TASK BRIEF:
Using the entries that follow, write out the line containing "பொருத்தினார்.", the line containing "ஒரு மகிழ்ச்சி. அவருடைய", and every line between them, exactly and nothing else.

RECORDS TO PROCESS:
=== Section Start ===
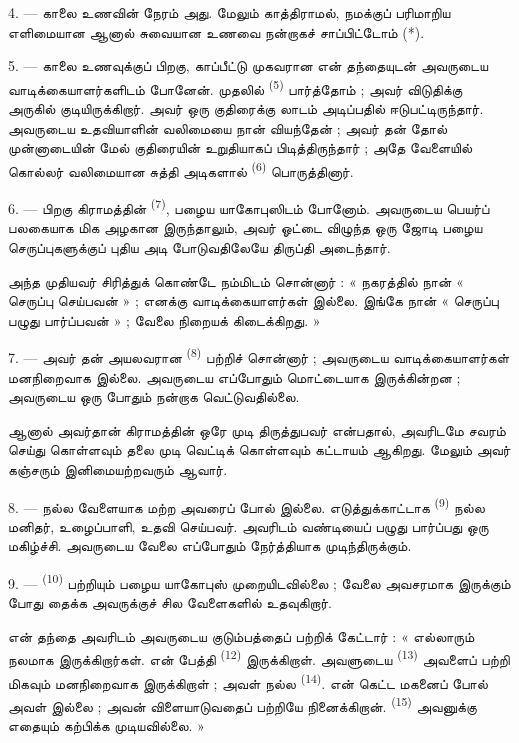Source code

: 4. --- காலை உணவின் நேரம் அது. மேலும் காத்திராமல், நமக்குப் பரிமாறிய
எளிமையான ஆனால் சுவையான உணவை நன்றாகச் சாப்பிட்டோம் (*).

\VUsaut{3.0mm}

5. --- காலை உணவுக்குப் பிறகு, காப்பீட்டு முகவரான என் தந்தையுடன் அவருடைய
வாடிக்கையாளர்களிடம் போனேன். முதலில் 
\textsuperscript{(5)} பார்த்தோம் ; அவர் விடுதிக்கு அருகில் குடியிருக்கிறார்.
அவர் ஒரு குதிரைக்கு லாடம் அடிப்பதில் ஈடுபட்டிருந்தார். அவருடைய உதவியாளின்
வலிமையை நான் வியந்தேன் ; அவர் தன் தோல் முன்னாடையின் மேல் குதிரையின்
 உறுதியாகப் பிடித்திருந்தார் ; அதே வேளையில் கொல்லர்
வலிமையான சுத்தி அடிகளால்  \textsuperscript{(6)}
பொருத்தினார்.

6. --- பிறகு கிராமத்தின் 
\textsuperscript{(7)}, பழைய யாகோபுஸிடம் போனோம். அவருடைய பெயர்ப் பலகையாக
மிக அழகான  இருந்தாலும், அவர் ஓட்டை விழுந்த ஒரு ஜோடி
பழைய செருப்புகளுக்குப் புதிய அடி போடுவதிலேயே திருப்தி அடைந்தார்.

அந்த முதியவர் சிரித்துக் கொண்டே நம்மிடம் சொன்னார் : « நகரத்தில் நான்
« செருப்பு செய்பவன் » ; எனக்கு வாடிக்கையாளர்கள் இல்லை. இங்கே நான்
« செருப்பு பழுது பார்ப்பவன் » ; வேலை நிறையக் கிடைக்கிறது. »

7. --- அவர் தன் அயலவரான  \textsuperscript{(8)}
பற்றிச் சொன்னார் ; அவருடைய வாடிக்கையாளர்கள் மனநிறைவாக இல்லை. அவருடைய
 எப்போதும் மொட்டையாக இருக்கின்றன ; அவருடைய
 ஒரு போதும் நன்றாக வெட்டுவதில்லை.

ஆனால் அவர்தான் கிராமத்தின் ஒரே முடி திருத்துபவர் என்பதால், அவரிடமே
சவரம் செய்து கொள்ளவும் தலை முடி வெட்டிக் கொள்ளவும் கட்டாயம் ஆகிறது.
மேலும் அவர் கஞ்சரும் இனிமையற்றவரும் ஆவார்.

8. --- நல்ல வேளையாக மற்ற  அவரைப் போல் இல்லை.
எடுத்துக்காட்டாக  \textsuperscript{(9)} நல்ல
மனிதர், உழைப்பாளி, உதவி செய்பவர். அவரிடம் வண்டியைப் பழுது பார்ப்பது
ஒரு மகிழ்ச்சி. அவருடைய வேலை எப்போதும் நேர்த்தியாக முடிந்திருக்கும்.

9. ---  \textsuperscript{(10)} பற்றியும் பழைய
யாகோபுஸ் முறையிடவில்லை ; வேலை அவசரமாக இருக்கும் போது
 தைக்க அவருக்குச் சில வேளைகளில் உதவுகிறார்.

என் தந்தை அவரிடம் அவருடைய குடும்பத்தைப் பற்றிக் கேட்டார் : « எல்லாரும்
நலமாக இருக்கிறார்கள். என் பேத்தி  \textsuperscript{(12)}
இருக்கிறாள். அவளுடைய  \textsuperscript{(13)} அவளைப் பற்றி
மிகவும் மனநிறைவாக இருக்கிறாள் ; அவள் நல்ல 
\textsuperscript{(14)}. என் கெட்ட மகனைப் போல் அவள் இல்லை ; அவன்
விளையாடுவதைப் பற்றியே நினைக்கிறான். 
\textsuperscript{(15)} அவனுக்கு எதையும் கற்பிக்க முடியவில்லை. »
=== Section End ===
ANSWER TO THE EXERCISE:
பொருத்தினார்.

6. --- பிறகு கிராமத்தின் 
\textsuperscript{(7)}, பழைய யாகோபுஸிடம் போனோம். அவருடைய பெயர்ப் பலகையாக
மிக அழகான  இருந்தாலும், அவர் ஓட்டை விழுந்த ஒரு ஜோடி
பழைய செருப்புகளுக்குப் புதிய அடி போடுவதிலேயே திருப்தி அடைந்தார்.

அந்த முதியவர் சிரித்துக் கொண்டே நம்மிடம் சொன்னார் : « நகரத்தில் நான்
« செருப்பு செய்பவன் » ; எனக்கு வாடிக்கையாளர்கள் இல்லை. இங்கே நான்
« செருப்பு பழுது பார்ப்பவன் » ; வேலை நிறையக் கிடைக்கிறது. »

7. --- அவர் தன் அயலவரான  \textsuperscript{(8)}
பற்றிச் சொன்னார் ; அவருடைய வாடிக்கையாளர்கள் மனநிறைவாக இல்லை. அவருடைய
 எப்போதும் மொட்டையாக இருக்கின்றன ; அவருடைய
 ஒரு போதும் நன்றாக வெட்டுவதில்லை.

ஆனால் அவர்தான் கிராமத்தின் ஒரே முடி திருத்துபவர் என்பதால், அவரிடமே
சவரம் செய்து கொள்ளவும் தலை முடி வெட்டிக் கொள்ளவும் கட்டாயம் ஆகிறது.
மேலும் அவர் கஞ்சரும் இனிமையற்றவரும் ஆவார்.

8. --- நல்ல வேளையாக மற்ற  அவரைப் போல் இல்லை.
எடுத்துக்காட்டாக  \textsuperscript{(9)} நல்ல
மனிதர், உழைப்பாளி, உதவி செய்பவர். அவரிடம் வண்டியைப் பழுது பார்ப்பது
ஒரு மகிழ்ச்சி. அவருடைய வேலை எப்போதும் நேர்த்தியாக முடிந்திருக்கும்.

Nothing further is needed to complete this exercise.